● EXERCISE AIM:
What's required is a verbatim printout of all the data.

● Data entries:
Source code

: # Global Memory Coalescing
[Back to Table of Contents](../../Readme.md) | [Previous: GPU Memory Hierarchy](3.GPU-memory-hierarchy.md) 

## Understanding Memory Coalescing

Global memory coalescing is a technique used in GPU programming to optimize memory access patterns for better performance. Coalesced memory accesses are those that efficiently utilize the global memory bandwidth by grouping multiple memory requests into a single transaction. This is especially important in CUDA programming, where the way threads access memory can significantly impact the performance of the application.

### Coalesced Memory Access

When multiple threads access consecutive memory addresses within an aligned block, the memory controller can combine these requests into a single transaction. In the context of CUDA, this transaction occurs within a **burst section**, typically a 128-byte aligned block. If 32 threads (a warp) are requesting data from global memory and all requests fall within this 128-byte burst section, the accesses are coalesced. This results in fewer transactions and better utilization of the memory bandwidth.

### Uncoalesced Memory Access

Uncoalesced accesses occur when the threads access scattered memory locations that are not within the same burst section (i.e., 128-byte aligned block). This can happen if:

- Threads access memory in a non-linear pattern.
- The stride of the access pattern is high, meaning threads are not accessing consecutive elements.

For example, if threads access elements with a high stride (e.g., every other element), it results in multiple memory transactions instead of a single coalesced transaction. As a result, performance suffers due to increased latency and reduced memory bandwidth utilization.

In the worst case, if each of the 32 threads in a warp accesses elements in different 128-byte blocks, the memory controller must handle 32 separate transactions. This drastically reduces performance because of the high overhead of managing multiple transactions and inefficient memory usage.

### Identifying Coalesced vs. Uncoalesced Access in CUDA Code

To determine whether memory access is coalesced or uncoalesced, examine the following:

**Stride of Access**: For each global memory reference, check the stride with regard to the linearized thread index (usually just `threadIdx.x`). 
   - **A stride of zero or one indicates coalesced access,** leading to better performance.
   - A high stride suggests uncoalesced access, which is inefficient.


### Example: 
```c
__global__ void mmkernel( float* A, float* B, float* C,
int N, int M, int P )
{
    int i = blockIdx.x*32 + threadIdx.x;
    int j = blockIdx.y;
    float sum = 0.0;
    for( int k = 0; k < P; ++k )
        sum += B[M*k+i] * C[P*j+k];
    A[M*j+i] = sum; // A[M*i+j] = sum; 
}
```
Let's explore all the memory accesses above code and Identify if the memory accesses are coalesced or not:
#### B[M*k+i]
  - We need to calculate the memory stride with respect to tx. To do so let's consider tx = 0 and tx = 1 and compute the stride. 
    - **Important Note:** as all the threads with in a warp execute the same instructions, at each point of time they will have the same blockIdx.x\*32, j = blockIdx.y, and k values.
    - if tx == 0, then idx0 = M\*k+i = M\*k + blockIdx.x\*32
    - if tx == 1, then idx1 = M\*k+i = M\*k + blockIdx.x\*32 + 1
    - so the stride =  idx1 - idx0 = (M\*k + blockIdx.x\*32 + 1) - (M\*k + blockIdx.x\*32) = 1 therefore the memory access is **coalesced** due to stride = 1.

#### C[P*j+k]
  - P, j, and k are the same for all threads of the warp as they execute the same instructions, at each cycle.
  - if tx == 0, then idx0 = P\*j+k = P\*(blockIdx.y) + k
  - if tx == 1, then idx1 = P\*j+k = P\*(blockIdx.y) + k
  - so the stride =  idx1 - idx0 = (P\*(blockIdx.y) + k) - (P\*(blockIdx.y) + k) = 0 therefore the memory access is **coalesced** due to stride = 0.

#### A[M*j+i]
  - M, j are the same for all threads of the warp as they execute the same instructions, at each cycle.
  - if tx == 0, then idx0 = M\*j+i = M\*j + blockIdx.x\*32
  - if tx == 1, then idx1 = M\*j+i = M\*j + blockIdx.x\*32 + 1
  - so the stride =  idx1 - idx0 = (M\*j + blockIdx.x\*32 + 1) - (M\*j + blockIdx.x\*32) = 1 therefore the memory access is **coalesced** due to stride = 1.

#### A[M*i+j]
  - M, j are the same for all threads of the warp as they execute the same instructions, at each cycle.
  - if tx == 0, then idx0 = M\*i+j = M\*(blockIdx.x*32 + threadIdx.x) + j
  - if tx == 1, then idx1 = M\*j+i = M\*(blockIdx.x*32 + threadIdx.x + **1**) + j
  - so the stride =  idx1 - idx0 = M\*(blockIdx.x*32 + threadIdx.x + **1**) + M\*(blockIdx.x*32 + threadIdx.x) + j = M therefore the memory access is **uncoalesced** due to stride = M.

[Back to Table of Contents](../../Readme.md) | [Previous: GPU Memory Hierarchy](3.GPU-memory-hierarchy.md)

● EXERCISE SOLUTION:
Source code

: # Global Memory Coalescing
[Back to Table of Contents](../../Readme.md) | [Previous: GPU Memory Hierarchy](3.GPU-memory-hierarchy.md) 

## Understanding Memory Coalescing

Global memory coalescing is a technique used in GPU programming to optimize memory access patterns for better performance. Coalesced memory accesses are those that efficiently utilize the global memory bandwidth by grouping multiple memory requests into a single transaction. This is especially important in CUDA programming, where the way threads access memory can significantly impact the performance of the application.

### Coalesced Memory Access

When multiple threads access consecutive memory addresses within an aligned block, the memory controller can combine these requests into a single transaction. In the context of CUDA, this transaction occurs within a **burst section**, typically a 128-byte aligned block. If 32 threads (a warp) are requesting data from global memory and all requests fall within this 128-byte burst section, the accesses are coalesced. This results in fewer transactions and better utilization of the memory bandwidth.

### Uncoalesced Memory Access

Uncoalesced accesses occur when the threads access scattered memory locations that are not within the same burst section (i.e., 128-byte aligned block). This can happen if:

- Threads access memory in a non-linear pattern.
- The stride of the access pattern is high, meaning threads are not accessing consecutive elements.

For example, if threads access elements with a high stride (e.g., every other element), it results in multiple memory transactions instead of a single coalesced transaction. As a result, performance suffers due to increased latency and reduced memory bandwidth utilization.

In the worst case, if each of the 32 threads in a warp accesses elements in different 128-byte blocks, the memory controller must handle 32 separate transactions. This drastically reduces performance because of the high overhead of managing multiple transactions and inefficient memory usage.

### Identifying Coalesced vs. Uncoalesced Access in CUDA Code

To determine whether memory access is coalesced or uncoalesced, examine the following:

**Stride of Access**: For each global memory reference, check the stride with regard to the linearized thread index (usually just `threadIdx.x`). 
   - **A stride of zero or one indicates coalesced access,** leading to better performance.
   - A high stride suggests uncoalesced access, which is inefficient.


### Example: 
```c
__global__ void mmkernel( float* A, float* B, float* C,
int N, int M, int P )
{
    int i = blockIdx.x*32 + threadIdx.x;
    int j = blockIdx.y;
    float sum = 0.0;
    for( int k = 0; k < P; ++k )
        sum += B[M*k+i] * C[P*j+k];
    A[M*j+i] = sum; // A[M*i+j] = sum; 
}
```
Let's explore all the memory accesses above code and Identify if the memory accesses are coalesced or not:
#### B[M*k+i]
  - We need to calculate the memory stride with respect to tx. To do so let's consider tx = 0 and tx = 1 and compute the stride. 
    - **Important Note:** as all the threads with in a warp execute the same instructions, at each point of time they will have the same blockIdx.x\*32, j = blockIdx.y, and k values.
    - if tx == 0, then idx0 = M\*k+i = M\*k + blockIdx.x\*32
    - if tx == 1, then idx1 = M\*k+i = M\*k + blockIdx.x\*32 + 1
    - so the stride =  idx1 - idx0 = (M\*k + blockIdx.x\*32 + 1) - (M\*k + blockIdx.x\*32) = 1 therefore the memory access is **coalesced** due to stride = 1.

#### C[P*j+k]
  - P, j, and k are the same for all threads of the warp as they execute the same instructions, at each cycle.
  - if tx == 0, then idx0 = P\*j+k = P\*(blockIdx.y) + k
  - if tx == 1, then idx1 = P\*j+k = P\*(blockIdx.y) + k
  - so the stride =  idx1 - idx0 = (P\*(blockIdx.y) + k) - (P\*(blockIdx.y) + k) = 0 therefore the memory access is **coalesced** due to stride = 0.

#### A[M*j+i]
  - M, j are the same for all threads of the warp as they execute the same instructions, at each cycle.
  - if tx == 0, then idx0 = M\*j+i = M\*j + blockIdx.x\*32
  - if tx == 1, then idx1 = M\*j+i = M\*j + blockIdx.x\*32 + 1
  - so the stride =  idx1 - idx0 = (M\*j + blockIdx.x\*32 + 1) - (M\*j + blockIdx.x\*32) = 1 therefore the memory access is **coalesced** due to stride = 1.

#### A[M*i+j]
  - M, j are the same for all threads of the warp as they execute the same instructions, at each cycle.
  - if tx == 0, then idx0 = M\*i+j = M\*(blockIdx.x*32 + threadIdx.x) + j
  - if tx == 1, then idx1 = M\*j+i = M\*(blockIdx.x*32 + threadIdx.x + **1**) + j
  - so the stride =  idx1 - idx0 = M\*(blockIdx.x*32 + threadIdx.x + **1**) + M\*(blockIdx.x*32 + threadIdx.x) + j = M therefore the memory access is **uncoalesced** due to stride = M.

[Back to Table of Contents](../../Readme.md) | [Previous: GPU Memory Hierarchy](3.GPU-memory-hierarchy.md)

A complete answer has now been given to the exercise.